The words “do not be afraid” (al-tira’ in Hebrew) comprise a stock phrase meaning, “You are about to hear good news.” Throughout the prophetic books and into the New Testament, when a message from God starts with “do not be afraid” it means that good news is about to be heard. (Correspondingly, when a message from God starts with “woe,” well, it is not going to be good news).

And what was the good news the Lord spoke? “I am your shield, your reward will be very great.” The choice to translate the Hebrew term sakar as “reward” is not ideal. The best way to translate the phrase would be, “What you will receive will be very great.”

To put it all together: “Good news, Abram! You are going to get something totally awesome!”

A second promise from the Lord! How cool is that? Well, Abram didn’t think so!

Abraham’s Response: Lament!

Abram’s response to the Lord’s second promise? Lament!

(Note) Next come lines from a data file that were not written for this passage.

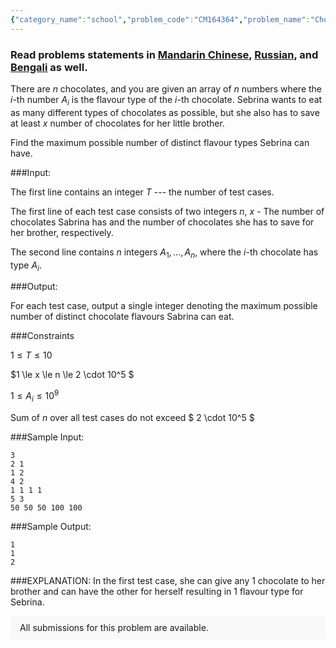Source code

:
 ```yaml
---
{"category_name":"school","problem_code":"CM164364","problem_name":"Chocolate Monger","problemComponents":{"constraints":"","constraintsState":false,"subtasks":"","subtasksState":false,"inputFormat":"","inputFormatState":false,"outputFormat":"","outputFormatState":false,"sampleTestCases":{"0":{"id":1,"input":"3\r\n2 1\r\n1 2\r\n4 2\r\n1 1 1 1\r\n5 3\r\n50 50 50 100 100","output":"1\r\n1\r\n2","explanation":"In the first test case, she can give any 1 chocolate to her brother and can have the other for herself resulting in 1 flavour type for Sebrina.","isDeleted":false}}},"video_editorial_url":"https://youtu.be/kPby4hwpJjY","languages_supported":{"0":"CPP14","1":"C","2":"JAVA","3":"PYTH 3.6","4":"CPP17","5":"PYTH","6":"PYP3","7":"CS2","8":"ADA","9":"PYPY","10":"TEXT","11":"PAS fpc","12":"NODEJS","13":"RUBY","14":"PHP","15":"GO","16":"HASK","17":"TCL","18":"PERL","19":"SCALA","20":"LUA","21":"kotlin","22":"BASH","23":"JS","24":"LISP sbcl","25":"rust","26":"PAS gpc","27":"BF","28":"CLOJ","29":"R","30":"D","31":"CAML","32":"FORT","33":"ASM","34":"swift","35":"FS","36":"WSPC","37":"LISP clisp","38":"SQL","39":"SCM guile","40":"PERL6","41":"ERL","42":"CLPS","43":"ICK","44":"NICE","45":"PRLG","46":"ICON","47":"COB","48":"SCM chicken","49":"PIKE","50":"SCM qobi","51":"ST","52":"SQLQ","53":"NEM"},"max_timelimit":0.5,"source_sizelimit":50000,"problem_author":"lazywitt","problem_tester":"","date_added":"14-04-2021","tags":{"0":"cakewalk","1":"cook128","2":"greedy","3":"lazywitt","4":"medium"},"problem_difficulty_level":"Cakewalk","best_tag":"","editorial_url":"https://discuss.codechef.com/problems/CM164364","time":{"view_start_date":1618772404,"submit_start_date":1618772404,"visible_start_date":1618772404,"end_date":1735669800},"is_direct_submittable":false,"problemDiscussURL":"https://discuss.codechef.com/search?q=CM164364","is_proctored":false,"visitedContests":{},"layout":"problem"}
---
```

### Read problems statements in [Mandarin Chinese](https://www.codechef.com/download/translated/COOK128/mandarin/CM164364.pdf), [Russian](https://www.codechef.com/download/translated/COOK128/russian/CM164364.pdf), and [Bengali](https://www.codechef.com/download/translated/COOK128/bengali/CM164364.pdf) as well.

There are $n$ chocolates, and you are given an array of $n$ numbers where the $i$-th number $A_i$ is the flavour type of the $i$-th chocolate. Sebrina wants to eat as many different types of chocolates as possible, but she also has to save at least $x$ number of chocolates for her little brother. 

Find the maximum possible number of distinct flavour types Sebrina can have.


###Input:

The first line contains an integer $T$ --- the number of test cases.

The first line of each test case consists of two integers $n$, $x$ - The number of chocolates Sabrina has and the number of chocolates she has to save for her brother, respectively.

The second line contains $n$ integers $A_1,\ldots, A_n$, where the $i$-th chocolate has type $A_i$.


###Output:

For each test case, output a single integer denoting the maximum possible number of distinct chocolate flavours Sabrina can eat.


###Constraints 

$1\le T\le 10$

$1 \le x \le  n \le 2 \cdot 10^5  $ 

$1 \le A_{i} \le 10^9$

Sum of $n$ over all test cases do not exceed $ 2 \cdot 10^5  $



###Sample Input:

```
3
2 1
1 2
4 2
1 1 1 1
5 3
50 50 50 100 100

```	

###Sample Output:

```
1
1
2

```
	
###EXPLANATION:
In the first test case, she can give any 1 chocolate to her brother and can have the other for herself resulting in 1 flavour type for Sebrina.

<aside style='background: #f8f8f8;padding: 10px 15px;'><div>All submissions for this problem are available.</div></aside>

Rather than praising God for this new promise, Abram cried out in pain regarding the deepest hurt and unfulfilled hope in his life: He and Sarai were still childless. To put Abram’s lament in the form of a psalm:

            O Lord God, what shall you give me?
                        For I am still childless!
            And the heir of my house,
                        He is Eliezer of Damascus.
            You have given me no seed,
                        Thus a “son of my house” will inherit from me!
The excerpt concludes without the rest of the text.